Ten years ago this month, President George W. Bush signed into law the No Child Left Behind Act, setting the stage for a new—and more aggressive—phase of accountability in American education.
The United States isn’t alone in promoting accountability in elementary and secondary education. The notion in recent years has become a global phenomenon among nations looking to improve their school systems.
What accountability practices look like in other countries, however, varies considerably, from publicly reporting school results on assessments to conducting school inspections and administering high-stakes “gateway” exams that play a big role in determining students’ academic and career prospects.
Experts say the U.S. approach appears to be something of an outlier, at least as defined in the No Child Left Behind era, with the main focus on grade-by-grade standardized testing that drives an escalating set of sanctions for schools that fail to meet specific achievement targets over time.
“Right now, it’s very much an American experiment,” says Yong Zhao, an education professor at the University of Oregon who has studied comparative education and is a critic of NCLB testing and accountability provisions.
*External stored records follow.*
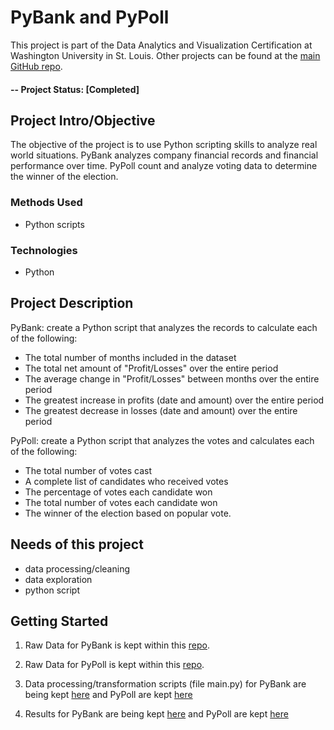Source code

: # PyBank and PyPoll
This project is part of the Data Analytics and Visualization Certification at Washington University in St. Louis.  Other projects can be found at the [main GitHub repo](https://github.com/jfandata).

#### -- Project Status: [Completed]

## Project Intro/Objective
The objective of the project is to use Python scripting skills to analyze real world situations. PyBank analyzes company financial records and financial performance over time. PyPoll count and analyze voting data to determine the winner of the election. 

### Methods Used
* Python scripts

### Technologies
* Python

## Project Description
PyBank: create a Python script that analyzes the records to calculate each of the following:
- The total number of months included in the dataset
- The total net amount of "Profit/Losses" over the entire period
- The average change in "Profit/Losses" between months over the entire period
- The greatest increase in profits (date and amount) over the entire period
- The greatest decrease in losses (date and amount) over the entire period

PyPoll: create a Python script that analyzes the votes and calculates each of the following:
- The total number of votes cast
- A complete list of candidates who received votes
- The percentage of votes each candidate won
- The total number of votes each candidate won
- The winner of the election based on popular vote.

## Needs of this project

- data processing/cleaning
- data exploration
- python script

## Getting Started

1. Raw Data for PyBank is kept within this [repo](https://github.com/jfandata/PYTHON-PyPoll-PyBank/tree/master/PyBank/Resources).

2. Raw Data for PyPoll is kept within this [repo](https://github.com/jfandata/Washington_University_Data_Analytics_Certificate/tree/master/projects/Python/PyPoll/Resources).

2. Data processing/transformation scripts (file main.py) for PyBank are being kept [here](https://github.com/jfandata/Washington_University_Data_Analytics_Certificate/tree/master/projects/Python/PyBank) and PyPoll are kept [here](https://github.com/jfandata/Washington_University_Data_Analytics_Certificate/tree/master/projects/Python/PyPoll)

3. Results for PyBank are being kept [here](https://github.com/jfandata/Washington_University_Data_Analytics_Certificate/tree/master/projects/Python/PyBank) and PyPoll are kept [here](https://github.com/jfandata/Washington_University_Data_Analytics_Certificate/tree/master/projects/Python/PyPoll)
He was a member of the Quality Counts 2012 advisory panel.
At a time when American policymakers are rethinking elements of accountability, and amid increased concern about how U.S. students stack up globally, questions arise about how the American approach compares and contrasts with that of other nations and whether there are practices from abroad to consider.
One such possibility: school inspections. A number of countries, such as England, the Netherlands, New Zealand, and Singapore, require these external reviews to help gauge academic quality and hold schools accountable for improvement.
Also, as the idea of making student achievement a central element of teacher evaluations appears to be building steam in the United States, experts note that the professional judgments of supervisors and sometimes of peers, rather than test scores, remain the mainstay in most developed nations, including top-achievers. Indeed, some analysts say the most powerful lessons may well come from places like Finland and Singapore that have taken a comprehensive approach to ramp up the quality of their teaching forces. (“Among Top-Performing Nations, Teacher Quality, Status Entwined,” this issue.)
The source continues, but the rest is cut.